Тот самый, страшный, с усами, как у Чапаева на картинке, щурил на него и без того узкие глаза:

– В огне не горишь?

Как щенка, поднял за шкирку, оглядел со всех сторон, ощерился:

– Смотри, весь в крови, как порося недорезанное, а кровь-то вся чужая, на тебе ж ни царапины. Заговоренный, что ли?

Рома, сообразив, что надо молчать, не говорил ни слова, только из огромных вишневых глаз лились слезы, смывая копоть и чужую кровь.

Какая адская каша варилась в этой большой бритой голове – неведомо, но малец остался жить, и кровопийца почему-то нянчился с ним до тех пор, пока не погнали коричневую шваль обратно на закат.

Рома остался жить, но одеревенел до такой степени, что теперь ему ни до чего не было дела. Главное, самому выжить.

Иной раз, если начинали глодать сомнения: «Хорошо ли якшаться с тем, кто на твоих глазах истреблял твоих родных, друзей, соседей?» – не по летам умный Цукер отметал эти сомнения. Когда придет время – посчитаемся, теперь главное – быть для каждого своим и всем для всех. Как дядька Ваня.

Пока, по крайней мере.

«И все-таки где этот поц? И еще важный вопрос: как сейчас лучше поступить?»

Что городила эта Яшкина дурочка? Какого убийцу она видела?
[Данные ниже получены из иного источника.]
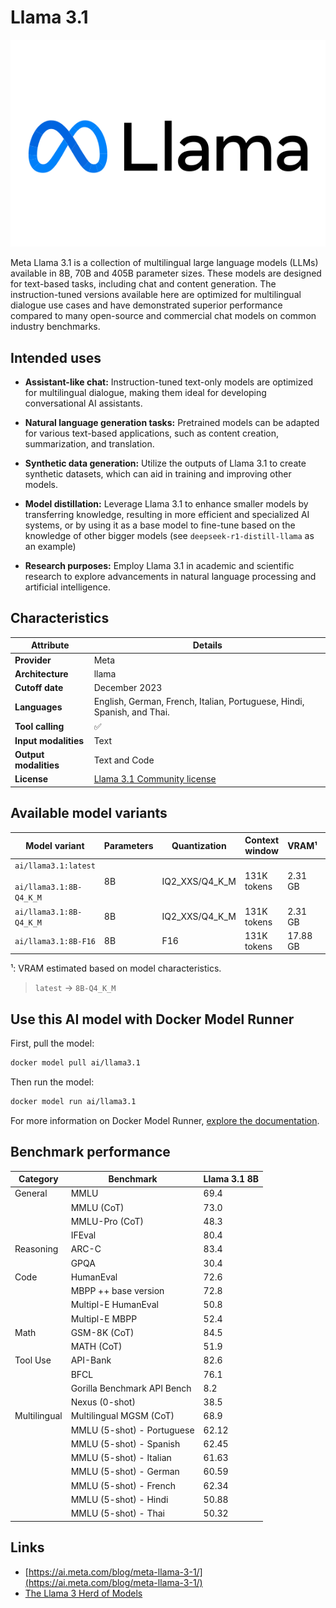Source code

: # Llama 3.1

![logo](https://github.com/docker/model-cards/raw/refs/heads/main/logos/meta-280x184-overview@2x.svg)

​Meta Llama 3.1 is a collection of multilingual large language models (LLMs) available in 8B, 70B and 405B parameter sizes. These models are designed for text-based tasks, including chat and content generation. The instruction-tuned versions available here are optimized for multilingual dialogue use cases and have demonstrated superior performance compared to many open-source and commercial chat models on common industry benchmarks. 

## Intended uses

- **Assistant-like chat:** Instruction-tuned text-only models are optimized for multilingual dialogue, making them ideal for developing conversational AI assistants. ​

- **Natural language generation tasks:** Pretrained models can be adapted for various text-based applications, such as content creation, summarization, and translation. ​

- **Synthetic data generation:** Utilize the outputs of Llama 3.1 to create synthetic datasets, which can aid in training and improving other models. ​

- **Model distillation:** Leverage Llama 3.1 to enhance smaller models by transferring knowledge, resulting in more efficient and specialized AI systems, or by using it as a base model to fine-tune based on the knowledge of other bigger models (see `deepseek-r1-distill-llama` as an example) ​

- **Research purposes:** Employ Llama 3.1 in academic and scientific research to explore advancements in natural language processing and artificial intelligence. 

## Characteristics

| Attribute             | Details        |
|---------------------- |----------------|
| **Provider**          | Meta           |
| **Architecture**      | llama          |
| **Cutoff date**       | December 2023  |
| **Languages**         | English, German, French, Italian, Portuguese, Hindi, Spanish, and Thai.|
| **Tool calling**      | ✅             |
| **Input modalities**  | Text           |
| **Output modalities** | Text and Code  |
| **License**           | [Llama 3.1 Community license](https://github.com/meta-llama/llama-models/blob/main/models/llama3_1/LICENSE)|

## Available model variants

| Model variant | Parameters | Quantization | Context window | VRAM¹ | Size |
|---------------|------------|--------------|----------------|------|-------|
| `ai/llama3.1:latest`<br><br>`ai/llama3.1:8B-Q4_K_M` | 8B | IQ2_XXS/Q4_K_M | 131K tokens | 2.31 GB | 4.58 GB |
| `ai/llama3.1:8B-Q4_K_M` | 8B | IQ2_XXS/Q4_K_M | 131K tokens | 2.31 GB | 4.58 GB |
| `ai/llama3.1:8B-F16` | 8B | F16 | 131K tokens | 17.88 GB | 14.96 GB |

¹: VRAM estimated based on model characteristics.

> `latest` → `8B-Q4_K_M`

## Use this AI model with Docker Model Runner

First, pull the model:

```bash
docker model pull ai/llama3.1
```

Then run the model:

```bash
docker model run ai/llama3.1
```

For more information on Docker Model Runner, [explore the documentation](https://docs.docker.com/desktop/features/model-runner/).

## Benchmark performance

| Category    | Benchmark                    | Llama 3.1 8B |
|-------------|------------------------------|--------------|
| General     | MMLU                         | 69.4         |
|             | MMLU (CoT)                   | 73.0         |
|             | MMLU-Pro (CoT)               | 48.3         |
|             | IFEval                       | 80.4         |
| Reasoning   | ARC-C                        | 83.4         |
|             | GPQA                         | 30.4         |
| Code        | HumanEval                    | 72.6         |
|             | MBPP ++ base version         | 72.8         |
|             | Multipl-E HumanEval          | 50.8         |
|             | Multipl-E MBPP               | 52.4         |
| Math        | GSM-8K (CoT)                 | 84.5         |
|             | MATH (CoT)                   | 51.9         |
| Tool Use    | API-Bank                     | 82.6         |
|             | BFCL                         | 76.1         |
|             | Gorilla Benchmark API Bench  | 8.2          |
|             | Nexus (0-shot)               | 38.5         |
| Multilingual| Multilingual MGSM (CoT)      | 68.9         |
|             | MMLU (5-shot) - Portuguese   | 62.12        |
|             | MMLU (5-shot) - Spanish      | 62.45        |
|             | MMLU (5-shot) - Italian      | 61.63        |
|             | MMLU (5-shot) - German       | 60.59        |
|             | MMLU (5-shot) - French       | 62.34        |
|             | MMLU (5-shot) - Hindi        | 50.88        |
|             | MMLU (5-shot) - Thai         | 50.32        |

## Links
- [https://ai.meta.com/blog/meta-llama-3-1/](https://ai.meta.com/blog/meta-llama-3-1/)
- [The Llama 3 Herd of Models](https://arxiv.org/pdf/2407.21783)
Рома отмотал воспоминания, как кинопленку: он пришел с танцев, у соседей было тихо, дядька вел себя как обычно, только чуть отдавало от него водкою. Утром – все то же, позавтракали, разошлись трудиться. Его не было тогда, когда понабежало мусоров и выяснилось, что соседка повесилась. Женщину эту он не знал, и, положа на сердце руку, плевать на нее.

«Что ж, вполне может быть, что и дяденька, – философски рассуждал Цукер. – Он вполне в состоянии, может, сказала что поперек, а мужик он нервный. Мало ли какие у них с той бабой были дела».
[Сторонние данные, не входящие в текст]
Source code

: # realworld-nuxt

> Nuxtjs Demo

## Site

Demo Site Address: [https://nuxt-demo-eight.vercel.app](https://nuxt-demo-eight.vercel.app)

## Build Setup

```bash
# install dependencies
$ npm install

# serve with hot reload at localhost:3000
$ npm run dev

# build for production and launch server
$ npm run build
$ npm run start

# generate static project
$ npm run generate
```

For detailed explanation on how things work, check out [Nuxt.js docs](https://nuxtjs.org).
Его больше свои беды беспокоили.

«И все-таки есть резон валить отсюда в ритме фокстрота. Не ровен час, дяденька решит, что лишние глаза и уши ему ни к чему. Если же и он деваху видел, то недалеко до еще одной мокрухи. Рвать когти – и почему бы не прямо сейчас? Дяденька покамест в милиции – как раз и бежать. Случись потом что – он не осудит».

Правда, с деньгами запутка: весь капитал дома, в казарме, а туда, если скурвился Анчутка, соваться уже небезопасно.
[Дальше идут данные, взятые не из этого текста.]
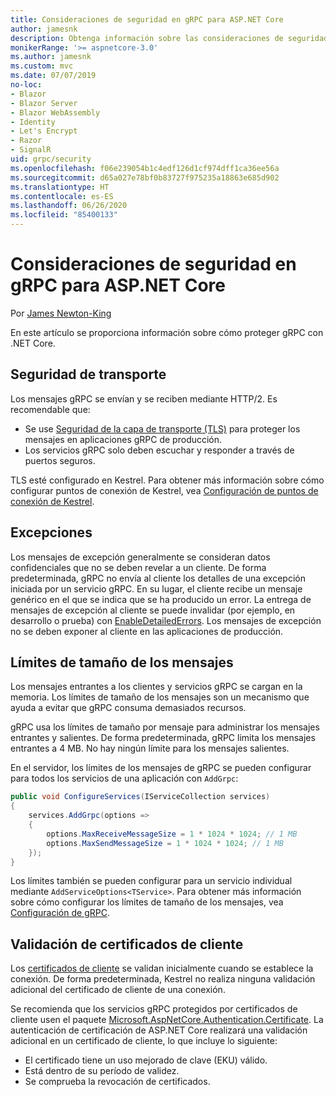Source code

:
 ```yaml
---
title: Consideraciones de seguridad en gRPC para ASP.NET Core
author: jamesnk
description: Obtenga información sobre las consideraciones de seguridad de gRPC para ASP.NET Core.
monikerRange: '>= aspnetcore-3.0'
ms.author: jamesnk
ms.custom: mvc
ms.date: 07/07/2019
no-loc:
- Blazor
- Blazor Server
- Blazor WebAssembly
- Identity
- Let's Encrypt
- Razor
- SignalR
uid: grpc/security
ms.openlocfilehash: f06e239054b1c4edf126d1cf974dff1ca36ee56a
ms.sourcegitcommit: d65a027e78bf0b83727f975235a18863e685d902
ms.translationtype: HT
ms.contentlocale: es-ES
ms.lasthandoff: 06/26/2020
ms.locfileid: "85400133"
---
```

# <a name="security-considerations-in-grpc-for-aspnet-core"></a>Consideraciones de seguridad en gRPC para ASP.NET Core

Por [James Newton-King](https://twitter.com/jamesnk)

En este artículo se proporciona información sobre cómo proteger gRPC con .NET Core.

## <a name="transport-security"></a>Seguridad de transporte

Los mensajes gRPC se envían y se reciben mediante HTTP/2. Es recomendable que:

* Se use [Seguridad de la capa de transporte (TLS)](https://tools.ietf.org/html/rfc5246) para proteger los mensajes en aplicaciones gRPC de producción.
* Los servicios gRPC solo deben escuchar y responder a través de puertos seguros.

TLS esté configurado en Kestrel. Para obtener más información sobre cómo configurar puntos de conexión de Kestrel, vea [Configuración de puntos de conexión de Kestrel](xref:fundamentals/servers/kestrel#endpoint-configuration).

## <a name="exceptions"></a>Excepciones

Los mensajes de excepción generalmente se consideran datos confidenciales que no se deben revelar a un cliente. De forma predeterminada, gRPC no envía al cliente los detalles de una excepción iniciada por un servicio gRPC. En su lugar, el cliente recibe un mensaje genérico en el que se indica que se ha producido un error. La entrega de mensajes de excepción al cliente se puede invalidar (por ejemplo, en desarrollo o prueba) con [EnableDetailedErrors](xref:grpc/configuration#configure-services-options). Los mensajes de excepción no se deben exponer al cliente en las aplicaciones de producción.

## <a name="message-size-limits"></a>Límites de tamaño de los mensajes

Los mensajes entrantes a los clientes y servicios gRPC se cargan en la memoria. Los límites de tamaño de los mensajes son un mecanismo que ayuda a evitar que gRPC consuma demasiados recursos.

gRPC usa los límites de tamaño por mensaje para administrar los mensajes entrantes y salientes. De forma predeterminada, gRPC limita los mensajes entrantes a 4 MB. No hay ningún límite para los mensajes salientes.

En el servidor, los límites de los mensajes de gRPC se pueden configurar para todos los servicios de una aplicación con `AddGrpc`:

```csharp
public void ConfigureServices(IServiceCollection services)
{
    services.AddGrpc(options =>
    {
        options.MaxReceiveMessageSize = 1 * 1024 * 1024; // 1 MB
        options.MaxSendMessageSize = 1 * 1024 * 1024; // 1 MB
    });
}
```

Los límites también se pueden configurar para un servicio individual mediante `AddServiceOptions<TService>`. Para obtener más información sobre cómo configurar los límites de tamaño de los mensajes, vea [Configuración de gRPC](xref:grpc/configuration).

## <a name="client-certificate-validation"></a>Validación de certificados de cliente

Los [certificados de cliente](https://tools.ietf.org/html/rfc5246#section-7.4.4) se validan inicialmente cuando se establece la conexión. De forma predeterminada, Kestrel no realiza ninguna validación adicional del certificado de cliente de una conexión.

Se recomienda que los servicios gRPC protegidos por certificados de cliente usen el paquete [Microsoft.AspNetCore.Authentication.Certificate](xref:security/authentication/certauth). La autenticación de certificación de ASP.NET Core realizará una validación adicional en un certificado de cliente, lo que incluye lo siguiente:

* El certificado tiene un uso mejorado de clave (EKU) válido.
* Está dentro de su período de validez.
* Se comprueba la revocación de certificados.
Положим, сапожный инструмент он хоть сейчас заберет из палатки. Но проводники поездов, корыстные негодяи, не принимают натуральным продуктом… Впрочем, чего ж не наведаться в шалман? Там, правда, некоторые в обиде на него по бабской части, но на разживу все равно ссудят.

Цукер махом опрокинул полный стакан «амброзии», мысли прояснились, появилась уверенность в том, что все сложится именно так, как надо, – и тут, как по заказу, услышал легкие шаги. Так и есть, по дорожке, зажатой между заборами дач, шли две расфуфыренные девицы, наверняка торопились на танцы.

«Оп-па, вот и овечки на стрижку», – порадовался Цукер, извлекая свои пистолеты.

Он, привычно надвинув кепку на нос, спустился с голубятни, отодвинув доску, тихонько вышел на дорогу, зашел с тылу:

– Доброго вечера, гражданочки. Попрошу часы и деньги.

С одной, повыше, сделалась форменная, хотя и тихая истерика: глядя на направленные на нее пистолеты, она открывала и закрывала рот, вереща без голоса, точно рыба. Потом прочихалась, и из горла начали вырываться обрывки бессмысленных фраз:

– Я никому, ничего! Я ничего не сказала! За что?!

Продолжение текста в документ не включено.